Володя огляделся вокруг, словно попал на минное поле и не мог шага ступить, но здесь не было минного поля, все минные поля нанесены на карту. Володя не знал, что ему делать, а тут еще подскочил Мурзук, ухватился за руку, точно собирался сделать нелепый шаг. Эта мина была перепачкана песком — значит, ее вывалило из земли, и как только не задело ни гусеницей, ни лемехом?
— Идем! — вырвалось у Володи. — Надо же поднять ребят, надо же сказать им всем!
Он ступил в сторону, а Мурзук не выпускал своей руки, и они побежали, держась друг за друга, оглядываясь и вместе ожидая, что вот мина взорвется сейчас где-то под ногами. Но нигде не рвалось, и они убереглись и скоро достигли становья, и Володя почему-то повернул к палатке, помеченной холстиной с красным крестом, хотя нужно было искать командира отряда Генку Леднева; но вот из этой палатки как раз и вышли Генка Леднев и Спартак, так что Володя прерывисто сказал им обоим про мину. Лица у Леднева и у Остроухова менялись, будто покрывались каким-то гримом, старящим их и ожесточающим, пока Володя сиплым шепотом повторял про мину.
— Не может быть! — воскликнул Леднев с той непримиримостью, с какой они все вчера воскликнули в кафе, узнав о ранении арабчонка. — Нет здесь минных полей.
— И я знаю, что нет, — немного справляясь с собой и укрощая свою вздымающуюся грудь, зло ответил Володя. — А контры кругом полно!

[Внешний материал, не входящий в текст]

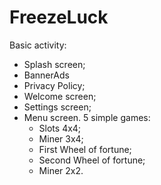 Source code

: # FreezeLuck

Basic activity:
- Splash screen;
- BannerAds
- Privacy Policy;
- Welcome screen;
- Settings screen;
- Menu screen.
5 simple games:
  - Slots 4x4;
  - Miner 3x4;
  - First Wheel of fortune;
  - Second Wheel of fortune;
  - Miner 2x2.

Леднев захватил в щепоть свою бороду, глаза его углубились под навись бровей, он вдруг пробудился:
— Да где там? Идем же. Не может быть!
И тогда Володя обреченно, с болью и так властно сказал, что в следующий же миг Леднев решил ехать в Алжир за саперами, а сказал Володя вот что:
— Мина, Геннадий, и нечего глядеть, потому что глядели я и Мурзук. В хорошей, изящной коробочке — и никому из нас не показалось! Тут нужны саперы, Геннадий, слышишь?
— Еду, ребята! — тотчас решил Леднев. — Скоро буду. Но никому про мину. А ты, Володя, стереги. Сядь и стереги. Еду!
И он бросился вперед, а все подались слегка за ним, и Володя понял, что Леднев сегодня же вернется из Алжира с саперами, может быть, с тем самым, знакомым исхудавшим лейтенантом.
— Вот как, Спартак, — только и сказал он Спартаку.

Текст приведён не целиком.